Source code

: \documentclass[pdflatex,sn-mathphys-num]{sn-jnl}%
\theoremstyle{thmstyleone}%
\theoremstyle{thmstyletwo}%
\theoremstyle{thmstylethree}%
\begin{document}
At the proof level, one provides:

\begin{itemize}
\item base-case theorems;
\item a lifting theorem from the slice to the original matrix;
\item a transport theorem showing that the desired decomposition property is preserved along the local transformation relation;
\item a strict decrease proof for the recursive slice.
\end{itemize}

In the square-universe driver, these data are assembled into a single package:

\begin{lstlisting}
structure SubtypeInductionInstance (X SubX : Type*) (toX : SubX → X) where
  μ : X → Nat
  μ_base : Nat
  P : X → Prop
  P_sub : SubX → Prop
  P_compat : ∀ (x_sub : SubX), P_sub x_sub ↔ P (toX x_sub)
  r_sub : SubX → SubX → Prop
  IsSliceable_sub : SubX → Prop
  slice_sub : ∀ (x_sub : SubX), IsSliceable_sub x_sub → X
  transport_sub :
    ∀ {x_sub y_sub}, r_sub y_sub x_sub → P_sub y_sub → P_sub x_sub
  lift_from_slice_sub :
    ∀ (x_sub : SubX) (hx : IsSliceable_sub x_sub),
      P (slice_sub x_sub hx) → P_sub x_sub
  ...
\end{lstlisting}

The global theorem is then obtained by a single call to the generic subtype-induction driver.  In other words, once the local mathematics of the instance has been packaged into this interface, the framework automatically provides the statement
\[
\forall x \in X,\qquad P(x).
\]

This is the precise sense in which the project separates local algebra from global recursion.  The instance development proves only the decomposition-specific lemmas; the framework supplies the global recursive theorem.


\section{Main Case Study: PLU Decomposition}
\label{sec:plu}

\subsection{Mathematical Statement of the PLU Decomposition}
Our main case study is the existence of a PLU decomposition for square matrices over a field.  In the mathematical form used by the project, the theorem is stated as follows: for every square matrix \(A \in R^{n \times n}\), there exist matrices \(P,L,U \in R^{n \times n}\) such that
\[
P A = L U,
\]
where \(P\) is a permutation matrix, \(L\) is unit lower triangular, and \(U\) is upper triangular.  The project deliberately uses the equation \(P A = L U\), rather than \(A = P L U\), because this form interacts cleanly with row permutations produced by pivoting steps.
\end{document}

▬▬▬▬▬▬▬▬▬▬

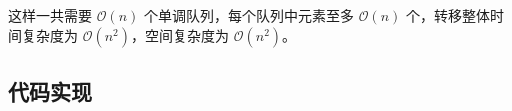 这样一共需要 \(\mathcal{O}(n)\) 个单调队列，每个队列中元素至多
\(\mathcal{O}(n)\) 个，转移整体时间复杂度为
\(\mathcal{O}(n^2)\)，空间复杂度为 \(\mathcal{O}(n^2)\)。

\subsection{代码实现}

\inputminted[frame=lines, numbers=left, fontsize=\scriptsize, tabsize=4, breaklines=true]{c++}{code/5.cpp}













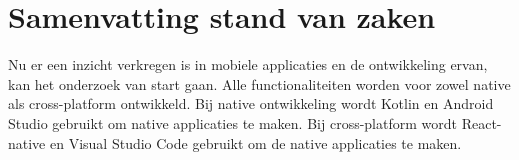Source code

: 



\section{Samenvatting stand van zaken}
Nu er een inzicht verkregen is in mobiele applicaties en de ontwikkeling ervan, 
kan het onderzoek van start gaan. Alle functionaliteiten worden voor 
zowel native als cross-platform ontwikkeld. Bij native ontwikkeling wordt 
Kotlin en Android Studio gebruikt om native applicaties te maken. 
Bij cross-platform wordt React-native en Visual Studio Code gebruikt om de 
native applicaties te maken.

▬▬▬▬▬▬▬▬▬▬

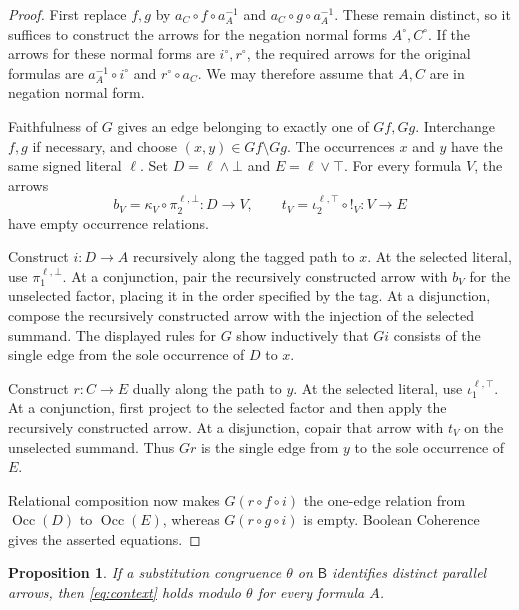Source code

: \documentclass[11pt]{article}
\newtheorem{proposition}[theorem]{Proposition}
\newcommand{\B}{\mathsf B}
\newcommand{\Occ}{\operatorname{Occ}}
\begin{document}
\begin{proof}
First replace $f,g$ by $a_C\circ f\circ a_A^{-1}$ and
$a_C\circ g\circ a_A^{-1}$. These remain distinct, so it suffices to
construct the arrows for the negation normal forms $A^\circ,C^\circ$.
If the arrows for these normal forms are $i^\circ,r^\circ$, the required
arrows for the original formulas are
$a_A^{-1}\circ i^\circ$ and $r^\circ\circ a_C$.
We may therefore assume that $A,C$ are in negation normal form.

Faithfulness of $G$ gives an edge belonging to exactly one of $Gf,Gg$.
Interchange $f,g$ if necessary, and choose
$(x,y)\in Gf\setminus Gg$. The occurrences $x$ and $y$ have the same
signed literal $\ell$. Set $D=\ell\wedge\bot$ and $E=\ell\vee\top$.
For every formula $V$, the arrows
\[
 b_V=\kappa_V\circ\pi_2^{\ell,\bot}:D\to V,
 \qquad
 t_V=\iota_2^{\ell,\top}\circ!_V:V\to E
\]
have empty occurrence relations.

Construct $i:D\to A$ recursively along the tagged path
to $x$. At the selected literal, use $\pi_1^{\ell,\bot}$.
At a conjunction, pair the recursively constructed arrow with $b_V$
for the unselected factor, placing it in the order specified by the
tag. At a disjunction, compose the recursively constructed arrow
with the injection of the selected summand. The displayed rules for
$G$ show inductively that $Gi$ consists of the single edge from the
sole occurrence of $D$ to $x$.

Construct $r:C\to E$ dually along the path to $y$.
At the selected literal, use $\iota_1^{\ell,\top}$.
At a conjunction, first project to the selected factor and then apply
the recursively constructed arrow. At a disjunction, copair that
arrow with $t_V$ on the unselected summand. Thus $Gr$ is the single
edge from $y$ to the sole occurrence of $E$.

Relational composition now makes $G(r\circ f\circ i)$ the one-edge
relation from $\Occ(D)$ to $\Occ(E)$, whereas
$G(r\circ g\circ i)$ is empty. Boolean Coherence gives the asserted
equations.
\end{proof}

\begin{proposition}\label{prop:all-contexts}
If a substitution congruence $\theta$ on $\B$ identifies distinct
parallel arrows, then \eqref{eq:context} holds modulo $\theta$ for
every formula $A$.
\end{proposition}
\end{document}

▬▬▬▬▬▬▬▬▬▬

(YOUR TASK)
All lines above holding the word "driver" make up the answer; copy each one.

(EXERCISE RESULT)
In the square-universe driver, these data are assembled into a single package:
The global theorem is then obtained by a single call to the generic subtype-induction driver.  In other words, once the local mathematics of the instance has been packaged into this interface, the framework automatically provides the statement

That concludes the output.